From the hint of Matthew, I can rewrite the following:

u''= ABu with y'=u'/(Bu)

==> u''-ABu=0. Let u=exp(kt)
then we have: k^2exp(kt)-ABexp(kt)=0
==> k^2-AB=0.==> k=+-sqrt(AB) I just investigate A>0 and B>0

So the general solutions of u is :

u=C1.exp(sqrt(AB).t) + C2.exp(-sqrt(AB).t) with C1 and C1 are arbitrary constants.
Let k=sqrt(AB)
Then y'=u'/(Bu)={C1.k.exp(kt) - C2.k.exp(-kt)}/{B*(C1.exp(kt) + C2.exp(-kt))}
Integrate 2 sides :
y=(1/k)*{ln[C1.exp(2kt)-C2]-kt} +C3

Hope that I did not make any mistake. I am not sure adding of the arbitrary C3 is correct. This is a second order equation.
 
  • #10
How about doing homogeneous solution plus particular solution.

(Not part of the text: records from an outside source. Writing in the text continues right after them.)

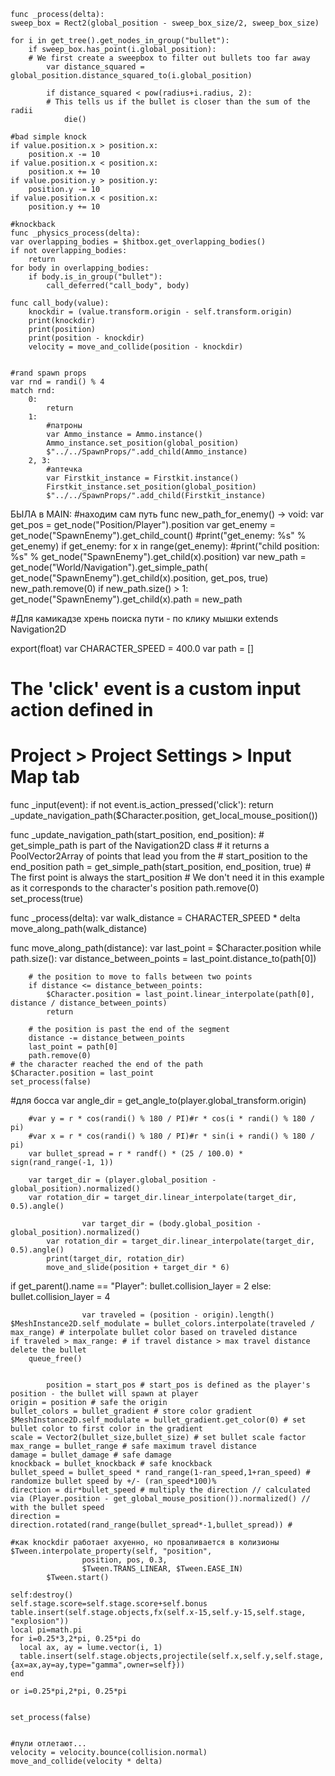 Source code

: 	func _process(delta):
	sweep_box = Rect2(global_position - sweep_box_size/2, sweep_box_size)   

    for i in get_tree().get_nodes_in_group("bullet"):
        if sweep_box.has_point(i.global_position):
		# We first create a sweepbox to filter out bullets too far away
            var distance_squared = global_position.distance_squared_to(i.global_position)
            
            if distance_squared < pow(radius+i.radius, 2):
			# This tells us if the bullet is closer than the sum of the radii
                die()   
						
	#bad simple knock		
	if value.position.x > position.x:
		position.x -= 10
	if value.position.x < position.x:
		position.x += 10
	if value.position.y > position.y:
		position.y -= 10
	if value.position.x < position.x:
		position.y += 10
		
	#knockback
	func _physics_process(delta):
	var overlapping_bodies = $hitbox.get_overlapping_bodies()
	if not overlapping_bodies:
		return
	for body in overlapping_bodies:
		if body.is_in_group("bullet"):
			call_deferred("call_body", body)
		
	func call_body(value):
		knockdir = (value.transform.origin - self.transform.origin)
		print(knockdir)
		print(position)
		print(position - knockdir)
		velocity = move_and_collide(position - knockdir)
		
		
	#rand spawn props	
	var rnd = randi() % 4
	match rnd:
		0:
			return
		1: 
			#патроны
			var Ammo_instance = Ammo.instance()
			Ammo_instance.set_position(global_position)
			$"../../SpawnProps/".add_child(Ammo_instance)
		2, 3: 
			#аптечка
			var Firstkit_instance = Firstkit.instance()
			Firstkit_instance.set_position(global_position)
			$"../../SpawnProps/".add_child(Firstkit_instance)
			
			
БЫЛА в MAIN:
#находим сам путь
func new_path_for_enemy() -> void:
	var get_pos = get_node("Position/Player").position
	var get_enemy = get_node("SpawnEnemy").get_child_count()
	#print("get_enemy: %s" % get_enemy)
	if get_enemy:
		for x in range(get_enemy):
			#print("child position: %s" % get_node("SpawnEnemy").get_child(x).position)
			var new_path = get_node("World/Navigation").get_simple_path(
					get_node("SpawnEnemy").get_child(x).position, 
					get_pos, true)
			new_path.remove(0)
			if new_path.size() > 1:
				get_node("SpawnEnemy").get_child(x).path = new_path
				
#Для камикадзе хрень поиска пути - по клику мышки
extends Navigation2D

export(float) var CHARACTER_SPEED = 400.0
var path = []

# The 'click' event is a custom input action defined in
# Project > Project Settings > Input Map tab
func _input(event):
	if not event.is_action_pressed('click'):
		return
	_update_navigation_path($Character.position, get_local_mouse_position())


func _update_navigation_path(start_position, end_position):
	# get_simple_path is part of the Navigation2D class
	# it returns a PoolVector2Array of points that lead you from the
	# start_position to the end_position
	path = get_simple_path(start_position, end_position, true)
	# The first point is always the start_position
	# We don't need it in this example as it corresponds to the character's position
	path.remove(0)
	set_process(true)


func _process(delta):
	var walk_distance = CHARACTER_SPEED * delta
	move_along_path(walk_distance)


func move_along_path(distance):
	var last_point = $Character.position
	while path.size():
		var distance_between_points = last_point.distance_to(path[0])
		
		# the position to move to falls between two points
		if distance <= distance_between_points:
			$Character.position = last_point.linear_interpolate(path[0], distance / distance_between_points)
			return
		
		# the position is past the end of the segment
		distance -= distance_between_points
		last_point = path[0]
		path.remove(0)
	# the character reached the end of the path
	$Character.position = last_point
	set_process(false)


#для босса
var angle_dir = get_angle_to(player.global_transform.origin)

		#var y = r * cos(randi() % 180 / PI)#r * cos(i * randi() % 180 / pi)
		#var x = r * cos(randi() % 180 / PI)#r * sin(i + randi() % 180 / pi)
		var bullet_spread = r * randf() * (25 / 100.0) * sign(rand_range(-1, 1))
		
		var target_dir = (player.global_position - global_position).normalized()
		var rotation_dir = target_dir.linear_interpolate(target_dir, 0.5).angle()
		
					var target_dir = (body.global_position - global_position).normalized()
			var rotation_dir = target_dir.linear_interpolate(target_dir, 0.5).angle()
			print(target_dir, rotation_dir)
			move_and_slide(position + target_dir * 6)
		
		
if get_parent().name == "Player":
					bullet.collision_layer = 2
				else:
					bullet.collision_layer = 4
					
					var traveled = (position - origin).length()
	$MeshInstance2D.self_modulate = bullet_colors.interpolate(traveled / max_range) # interpolate bullet color based on traveled distance
	if traveled > max_range: # if travel distance > max travel distance delete the bullet
		queue_free()
		
		
			position = start_pos # start_pos is defined as the player's position - the bullet will spawn at player
	origin = position # safe the origin
	bullet_colors = bullet_gradient # store color gradient
	$MeshInstance2D.self_modulate = bullet_gradient.get_color(0) # set bullet color to first color in the gradient
	scale = Vector2(bullet_size,bullet_size) # set bullet scale factor
	max_range = bullet_range # safe maximum travel distance
	damage = bullet_damage # safe damage  
	knockback = bullet_knockback # safe knockback
	bullet_speed = bullet_speed * rand_range(1-ran_speed,1+ran_speed) # randomize bullet speed by +/- (ran_speed*100)%
	direction = dir*bullet_speed # multiply the direction // calculated via (Player.position - get_global_mouse_position()).normalized() // with the bullet speed
	direction = direction.rotated(rand_range(bullet_spread*-1,bullet_spread)) #
	
	#как knockdir работает ахуенно, но проваливается в колизионы
	$Tween.interpolate_property(self, "position", 
					position, pos, 0.3, 
					$Tween.TRANS_LINEAR, $Tween.EASE_IN)
			$Tween.start()
			
	self:destroy()
    self.stage.score=self.stage.score+self.bonus
    table.insert(self.stage.objects,fx(self.x-15,self.y-15,self.stage, "explosion"))
    local pi=math.pi
    for i=0.25*3,2*pi, 0.25*pi do
      local ax, ay = lume.vector(i, 1)
      table.insert(self.stage.objects,projectile(self.x,self.y,self.stage,{ax=ax,ay=ay,type="gamma",owner=self}))      
    end
	
	or i=0.25*pi,2*pi, 0.25*pi 
	
	
	set_process(false)
	
	
	#пули отлетают...
	velocity = velocity.bounce(collision.normal)
	move_and_collide(velocity * delta)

Then, do Fourier series to solve the boundary value problem. You have to compensate for the added particular solution when doing the FS.

Finding a part. sol'n. is sort of easy by the symmetry of the PDE. In fact there are lots of choices for the part. sol'n. Some more may be more convenient than others.
 
  • #11
Err...looks like you may have got something slightly wrong there. If

[tex]u(t) = C_{1}e^{kt} + C_{2} e^{-kt} [/tex]

where [tex]k=\sqrt{AB}[/tex]

then, as

[tex]y^{\prime} = \frac{1}{B} \frac{u^{\prime}}{u} [/tex]

this means that you can also write y as

[tex]y(t) = \frac{1}{B} \ln{|u(t)|} + C_{3}[/tex]

where [tex]C_{3}[/tex] is another constant (just integrate the [tex]y^{\prime}[/tex] equation, and you'll see).

So, your final solution is

[tex]y(t) = \frac{1}{B} \ln{|C_{1} e^{kt} + C_{2}e^{-kt}|} + C_{3} [/tex]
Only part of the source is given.